How to Use SimpleImputer
SimpleImputer is used for handling missing values in a dataset by replacing them with a specified strategy such as the mean, median, or most frequent value. It is particularly useful for preprocessing data before applying machine learning algorithms.
The key hyperparameters of SimpleImputer
include strategy
(which determines the replacement value). Common strategies include ‘mean’, ‘median’, ‘most_frequent’, and ‘constant’.
The algorithm is appropriate for any problem type (classification, regression, etc.) where the dataset contains missing values.
from sklearn.datasets import make_classification
from sklearn.impute import SimpleImputer
import numpy as np
# generate dataset with missing values
X, _ = make_classification(n_samples=20, n_features=5, random_state=1)
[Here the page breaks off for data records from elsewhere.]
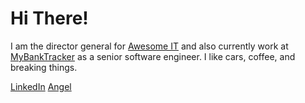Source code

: # Hi There!
I am the director general for [Awesome IT](http://ait.nyc) and also currently work at [MyBankTracker](https://mybanktracker.com) as a senior software engineer. I like cars, coffee, and breaking things.

[LinkedIn](https://www.linkedin.com/in/david-stancu-84557335?authType=NAME_SEARCH&authToken=wUHa&locale=en_US&trk=tyah&trkInfo=clickedVertical%3Amynetwork%2CclickedEntityId%3A123821045%2CauthType%3ANAME_SEARCH%2Cidx%3A1-1-1%2CtarId%3A1483140284464%2Ctas%3Adavid%20stanc)
[Angel](https://angel.co/dstancu)
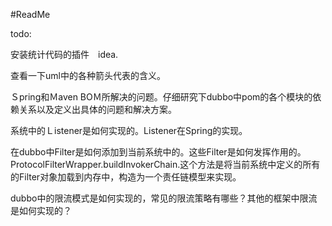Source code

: #ReadMe









todo:

安装统计代码的插件　idea.

查看一下uml中的各种箭头代表的含义。

Ｓpring和Ｍaven BOＭ所解决的问题。仔细研究下dubbo中pom的各个模块的依赖关系以及定义出具体的问题和解决方案。



系统中的Ｌistener是如何实现的。Listener在Spring的实现。



在dubbo中Filter是如何添加到当前系统中的。这些Filter是如何发挥作用的。ProtocolFilterWrapper.buildInvokerChain.这个方法是将当前系统中定义的所有的Filter对象加载到内存中，构造为一个责任链模型来实现。



dubbo中的限流模式是如何实现的，常见的限流策略有哪些？其他的框架中限流是如何实现的？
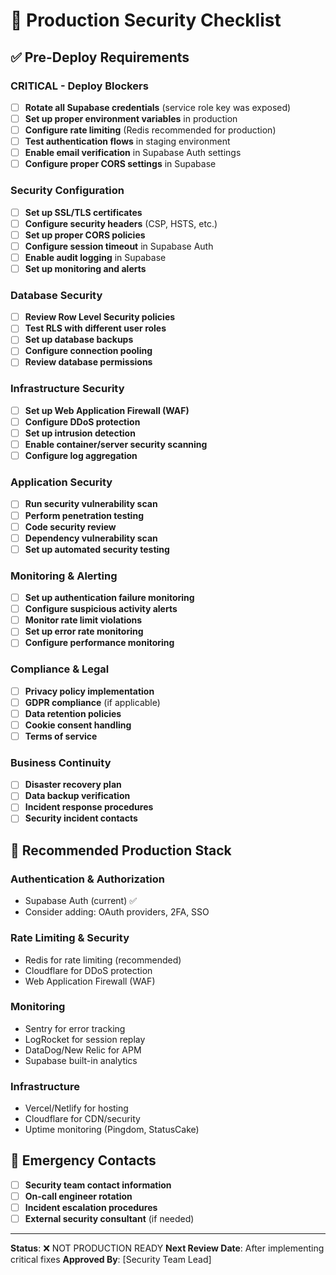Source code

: # 🚀 Production Security Checklist

## ✅ Pre-Deploy Requirements

### **CRITICAL - Deploy Blockers**
- [ ] **Rotate all Supabase credentials** (service role key was exposed)
- [ ] **Set up proper environment variables** in production
- [ ] **Configure rate limiting** (Redis recommended for production)
- [ ] **Test authentication flows** in staging environment
- [ ] **Enable email verification** in Supabase Auth settings
- [ ] **Configure proper CORS settings** in Supabase

### **Security Configuration**
- [ ] **Set up SSL/TLS certificates** 
- [ ] **Configure security headers** (CSP, HSTS, etc.)
- [ ] **Set up proper CORS policies**
- [ ] **Configure session timeout** in Supabase Auth
- [ ] **Enable audit logging** in Supabase
- [ ] **Set up monitoring and alerts**

### **Database Security**
- [ ] **Review Row Level Security policies**
- [ ] **Test RLS with different user roles**
- [ ] **Set up database backups**
- [ ] **Configure connection pooling**
- [ ] **Review database permissions**

### **Infrastructure Security**  
- [ ] **Set up Web Application Firewall (WAF)**
- [ ] **Configure DDoS protection**
- [ ] **Set up intrusion detection**
- [ ] **Enable container/server security scanning**
- [ ] **Configure log aggregation**

### **Application Security**
- [ ] **Run security vulnerability scan**
- [ ] **Perform penetration testing**
- [ ] **Code security review**
- [ ] **Dependency vulnerability scan**
- [ ] **Set up automated security testing**

### **Monitoring & Alerting**
- [ ] **Set up authentication failure monitoring**
- [ ] **Configure suspicious activity alerts**
- [ ] **Monitor rate limit violations**
- [ ] **Set up error rate monitoring**
- [ ] **Configure performance monitoring**

### **Compliance & Legal**
- [ ] **Privacy policy implementation**
- [ ] **GDPR compliance** (if applicable)
- [ ] **Data retention policies**
- [ ] **Cookie consent handling**
- [ ] **Terms of service**

### **Business Continuity**
- [ ] **Disaster recovery plan**
- [ ] **Data backup verification**
- [ ] **Incident response procedures**
- [ ] **Security incident contacts**

## 🔧 Recommended Production Stack

### **Authentication & Authorization**
- Supabase Auth (current) ✅
- Consider adding: OAuth providers, 2FA, SSO

### **Rate Limiting & Security**
- Redis for rate limiting (recommended)
- Cloudflare for DDoS protection
- Web Application Firewall (WAF)

### **Monitoring**
- Sentry for error tracking
- LogRocket for session replay
- DataDog/New Relic for APM
- Supabase built-in analytics

### **Infrastructure**
- Vercel/Netlify for hosting
- Cloudflare for CDN/security
- Uptime monitoring (Pingdom, StatusCake)

## 🚨 Emergency Contacts

- [ ] **Security team contact information**
- [ ] **On-call engineer rotation**
- [ ] **Incident escalation procedures**
- [ ] **External security consultant** (if needed)

---

**Status**: ❌ NOT PRODUCTION READY
**Next Review Date**: After implementing critical fixes
**Approved By**: [Security Team Lead]
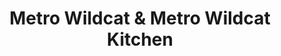 ---
title: "Metro Wildcat & Metro Wildcat Kitchen"
url: /tucson/metro-wildcat-and-metro-wildcat-kitchen/
shop: convenience
---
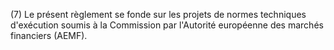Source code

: (7) Le présent règlement se fonde sur les projets de normes techniques d'exécution soumis à la Commission par l'Autorité européenne des marchés financiers (AEMF).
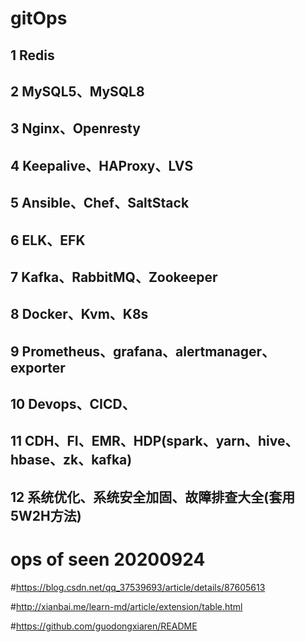 #                                             gitOps  
## 1   Redis    
## 2   MySQL5、MySQL8  
## 3   Nginx、Openresty   
## 4   Keepalive、HAProxy、LVS 
## 5   Ansible、Chef、SaltStack 
## 6   ELK、EFK 
## 7   Kafka、RabbitMQ、Zookeeper 
## 8   Docker、Kvm、K8s
## 9   Prometheus、grafana、alertmanager、exporter
## 10  Devops、CICD、
## 11  CDH、FI、EMR、HDP(spark、yarn、hive、hbase、zk、kafka)
## 12  系统优化、系统安全加固、故障排查大全(套用5W2H方法) 

# ops of seen 20200924

#https://blog.csdn.net/qq_37539693/article/details/87605613

#http://xianbai.me/learn-md/article/extension/table.html

#https://github.com/guodongxiaren/README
# introduce missing values
X[np.random.randint(20, size=10), np.random.randint(5, size=10)] = np.nan
print("Dataset before imputation:\n", X[:5])
# create the imputer
imputer = SimpleImputer(strategy='mean')
# fit and transform the dataset
X_imputed = imputer.fit_transform(X)
print("Dataset after imputation:\n", X_imputed[:5])
Running the example gives an output like:
Dataset before imputation:
[[ 1.38235094 -0.29809284 nan -2.03377636 nan]
[-0.53783907 -1.44411381 1.24939741 0.89353275 -0.34831546]
[-0.02413359 0.88514116 -0.9970991 -1.21623831 nan]
[-0.46468434 -0.30620401 1.75810823 1.58156872 0.15620461]
[ 0.71911693 1.51981682 -0.84707228 -0.2124111 1.02038585]]
Dataset after imputation:
[[ 1.38235094 -0.29809284 -0.19457485 -2.03377636 -0.13811565]
[-0.53783907 -1.44411381 1.24939741 0.89353275 -0.34831546]
[-0.02413359 0.88514116 -0.9970991 -1.21623831 -0.13811565]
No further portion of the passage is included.